Avant de communier une dernière fois avec BRNS, Gavagaii s’empare de la scène du Supersonic avec son rock grunge et dévoyé. Le chanteur a l’attitude d’un Sebastian Murphy (Viagra Boys), et sa voix à la fois nonchalante et nasillarde se marie plutôt bien avec l’énergie sulfureuse des musiciens. Sur une guitare trépidante et agressive, il surfe entre spoken words et cris gutturaux, s’époumone en chantant sur les achats compulsifs, le tout sur des nappes grinçantes et fuzzy que soutiennent de lourdes lignes de basse (jouées par une bassiste dont le visage rappelle d’ailleurs quelque chose à certains). Très dense et survolté, le set de Gavagaii se perd dans un maelstrom dont on ne sait pas trop s’il est improvisé ou calculé, mais qui ne manque pas de révéler une certaine maîtrise de la part du groupe quand il s’agit de monter en saturation et achever le tout en une dernière incursion épique.

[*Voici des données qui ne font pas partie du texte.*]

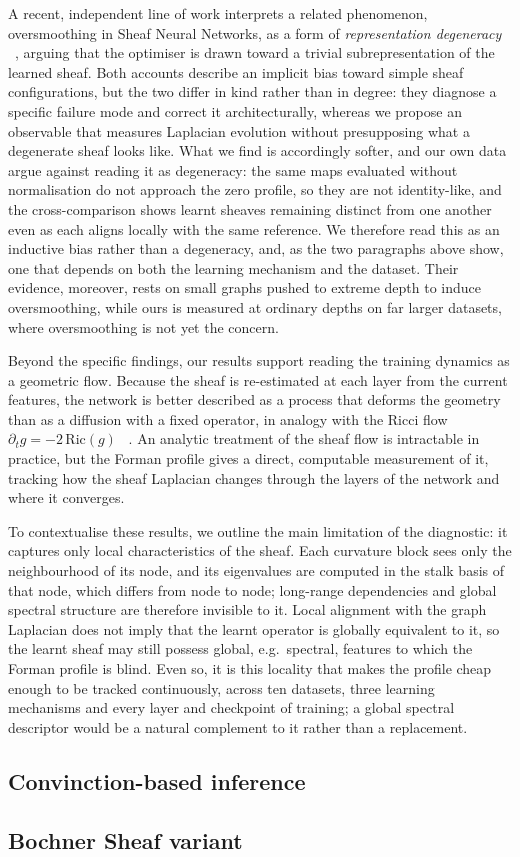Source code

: A recent, independent line of work interprets a related phenomenon,
oversmoothing in Sheaf Neural Networks, as a form of \emph{representation
degeneracy} ~\cite{donmez2026oversmoothingrepresentationdegeneracyneural}, arguing that the optimiser is drawn toward a
trivial subrepresentation of the learned sheaf. Both accounts describe an
implicit bias toward simple sheaf configurations, but the two differ in kind
rather than in degree: they diagnose a specific failure mode and correct it
architecturally, whereas we propose an observable that measures Laplacian
evolution without presupposing what a degenerate sheaf looks like. What we
find is accordingly softer, and our own data argue against reading it as
degeneracy: the same maps evaluated without normalisation do not approach the
zero profile, so they are not identity-like, and the cross-comparison shows
learnt sheaves remaining distinct from one another even as each aligns locally
with the same reference. We therefore read this as an inductive bias rather than a
degeneracy, and, as the two paragraphs above show, one that depends on both
the learning mechanism and the dataset. Their evidence, moreover, rests on
small graphs pushed to extreme depth to induce oversmoothing, while ours is
measured at ordinary depths on far larger datasets, where oversmoothing is not
yet the concern.

Beyond the specific findings, our results support reading the training
dynamics as a geometric flow. Because the sheaf is re-estimated at each layer from the current
features, the network is better described as a process that deforms the
geometry than as a diffusion with a fixed operator, in analogy with the Ricci
flow $\partial_t g = -2\,\mathrm{Ric}(g)$ ~\cite{Hamilton1982ThreemanifoldsWP}. An
analytic treatment of the sheaf flow is intractable in practice, but the
Forman profile gives a direct, computable measurement of it, tracking how the
sheaf Laplacian changes through the layers of the network and where it
converges.

To contextualise these results, we outline the main limitation of the
diagnostic: it captures only local characteristics of the sheaf. Each
curvature block sees only the neighbourhood of its node, and its eigenvalues
are computed in the stalk basis of that node, which differs from node to
node; long-range dependencies and global spectral structure are therefore
invisible to it. Local alignment with the graph Laplacian does not imply that
the learnt operator is globally equivalent to it, so the learnt sheaf may
still possess global, e.g.\ spectral, features to which the Forman profile is
blind. Even so, it is this locality that makes the profile cheap
enough to be tracked continuously, across ten datasets, three learning
mechanisms and every layer and checkpoint of training; a global spectral
descriptor would be a natural complement to it rather than a replacement.

\subsection{Convinction-based inference}

\subsection{Bochner Sheaf variant}







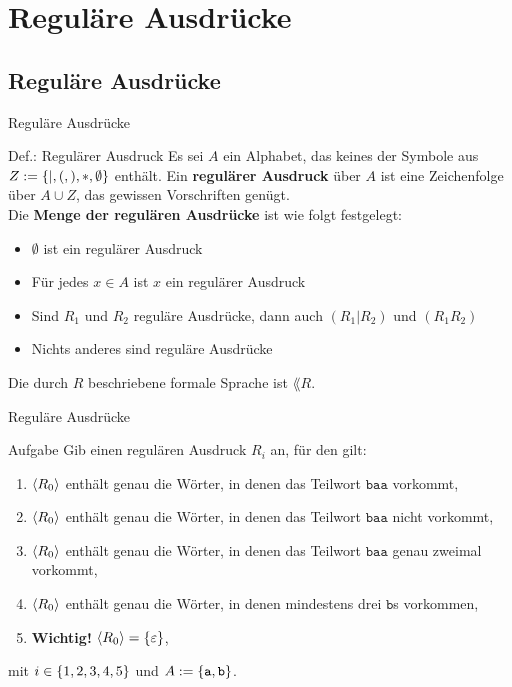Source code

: \section{Reguläre Ausdrücke}
\subsection{Reguläre Ausdrücke}

\begin{frame}{Reguläre Ausdrücke}
\begin{block}{Def.: Regulärer Ausdruck}
	Es sei $A$ ein Alphabet, das keines der Symbole aus $Z := \left\{ \mid, (, ), *, \emptyset \right\}$ enthält.
	Ein \textbf{regulärer Ausdruck} über $A$ ist eine Zeichenfolge über $A \cup Z$, das gewissen Vorschriften genügt.\\
	Die \textbf{Menge der regulären Ausdrücke} ist wie folgt festgelegt:
	\begin{itemize}
		\item $\emptyset$ ist ein regulärer Ausdruck
		\item Für jedes $x \in A$ ist $x$ ein regulärer Ausdruck
		\item Sind $R_1$ und $R_2$ reguläre Ausdrücke, dann auch $(R_1 | R_2 )$ und $(R_1R_2)$
		\item Nichts anderes sind reguläre Ausdrücke
	\end{itemize}
	Die durch $R$ beschriebene formale Sprache ist $\lang{R}$.
\end{block}
\end{frame}

\begin{frame}{Reguläre Ausdrücke}
\begin{exampleblock}{Aufgabe}
	Gib einen regulären Ausdruck $R_i$ an, für den gilt:
	\begin{enumerate}
		\item $\lang{R_\theenumi}$ enthält genau die Wörter, in denen das Teilwort $\texttt{baa}$ vorkommt,
		\item $\lang{R_\theenumi}$ enthält genau die Wörter, in denen das Teilwort $\texttt{baa}$ nicht vorkommt,
		\item $\lang{R_\theenumi}$ enthält genau die Wörter, in denen das Teilwort $\texttt{baa}$ genau zweimal vorkommt,
		\item $\lang{R_\theenumi}$ enthält genau die Wörter, in denen mindestens drei $\texttt{b}$s vorkommen,
		\item \textbf{Wichtig!} $\lang{R_\theenumi} = \set{\varepsilon}$,
	\end{enumerate}
	mit $i \in \left\{ 1,2,3,4,5 \right\}$ und $A := \left\{ \texttt{a}, \texttt{b} \right\}$.
\end{exampleblock}
\end{frame}

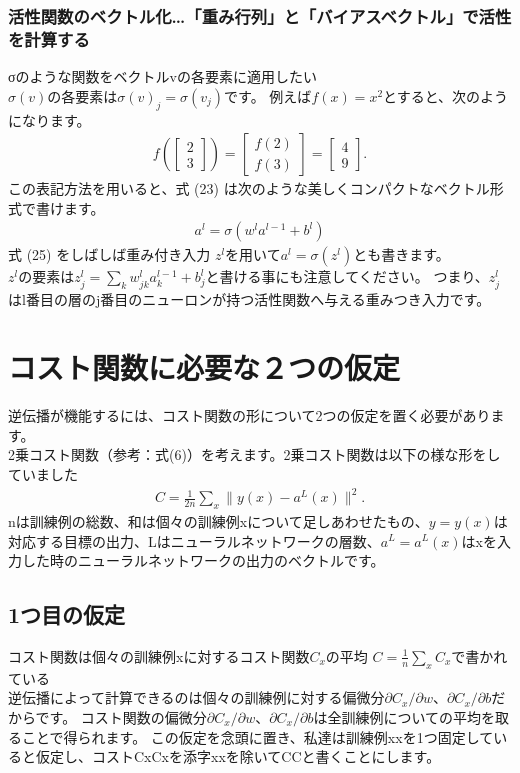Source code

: \documentclass[11pt,a4paper,fleqn]{jsarticle}
\begin{document}
\subsubsection{活性関数のベクトル化…「重み行列」と「バイアスベクトル」で活性を計算する}
σのような関数をベクトルvの各要素に適用したい\\
$\sigma(v)$の各要素は$\sigma(v)_j = \sigma(v_j)$です。 例えば$f(x) = x^2$とすると、次のようになります。
\begin{eqnarray}
  f\left(\left[ \begin{array}{c} 2 \\ 3 \end{array} \right] \right)
  = \left[ \begin{array}{c} f(2) \\ f(3) \end{array} \right]
  = \left[ \begin{array}{c} 4 \\ 9 \end{array} \right].
\end{eqnarray}
この表記方法を用いると、式 (23) は次のような美しくコンパクトなベクトル形式で書けます。
\begin{eqnarray}
  a^{l} = \sigma(w^l a^{l-1}+b^l)
\end{eqnarray}
 式 (25) をしばしば{\large 重み付き入力} $z^l$を用いて$a^l = \sigma(z^l)$とも書きます。\\
$z^l$の要素は$z^l_j = \sum_k w^l_{jk} a^{l-1}_k+b^l_j$と書ける事にも注意してください。 つまり、$z^l_j$はl番目の層のj番目のニューロンが持つ活性関数へ与える重みつき入力です。
\\
\section{コスト関数に必要な２つの仮定}
逆伝播が機能するには、コスト関数の形について2つの仮定を置く必要があります。\\
2乗コスト関数（参考：式(6)）を考えます。2乗コスト関数は以下の様な形をしていました
\begin{eqnarray}
  C = \frac{1}{2n} \sum_x \|y(x)-a^L(x)\|^2.
\end{eqnarray}
nは訓練例の総数、和は個々の訓練例xについて足しあわせたもの、$y = y(x)$は対応する目標の出力、Lはニューラルネットワークの層数、$a^L = a^L(x)$はxを入力した時のニューラルネットワークの出力のベクトルです。
\subsection{1つ目の仮定}
コスト関数は個々の訓練例xに対するコスト関数$C_x$の平均 $C = \frac{1}{n} \sum_x C_x$で書かれている\\
逆伝播によって計算できるのは個々の訓練例に対する偏微分$\partial C_x / \partial w$、$\partial C_x / \partial b$だからです。 コスト関数の偏微分$\partial C_x / \partial w$、$\partial C_x / \partial b$は全訓練例についての平均を取ることで得られます。 この仮定を念頭に置き、私達は訓練例xxを1つ固定していると仮定し、コストCxCxを添字xxを除いてCCと書くことにします。
\newpage
\end{document}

Entre les deux, c’est l’occasion d’imprimer une dernière fois le souvenir de la grosse caisse floquée de BRNS, se rappeler ces concerts où on l’a déjà vue, et voir l’ensemble des visages du public se fendre d’un large sourire lorsqu’enfin montent sur scène pour la dernière fois à Paris les quatre musiciens.
C’est avec Void que BRNS entame sa dernière danse. Crissements de cordes et tintements de cymbales nous cueillent, alors que chacun somme son voisin de se taire : c’est trop organique pour se permettre de troubler l’instant. BRNS, c’est aussi et surtout des introductions de morceaux toutes plus mémorables les unes que les autres. Alors, quand Tim entame les premières lignes de Here Dead He Lies, on sourit, bien sûr, et nos voix rejoignent celle du batteur qui manie son instrument et le chant avec une coordination qui n’aura eu de cesse de fasciner.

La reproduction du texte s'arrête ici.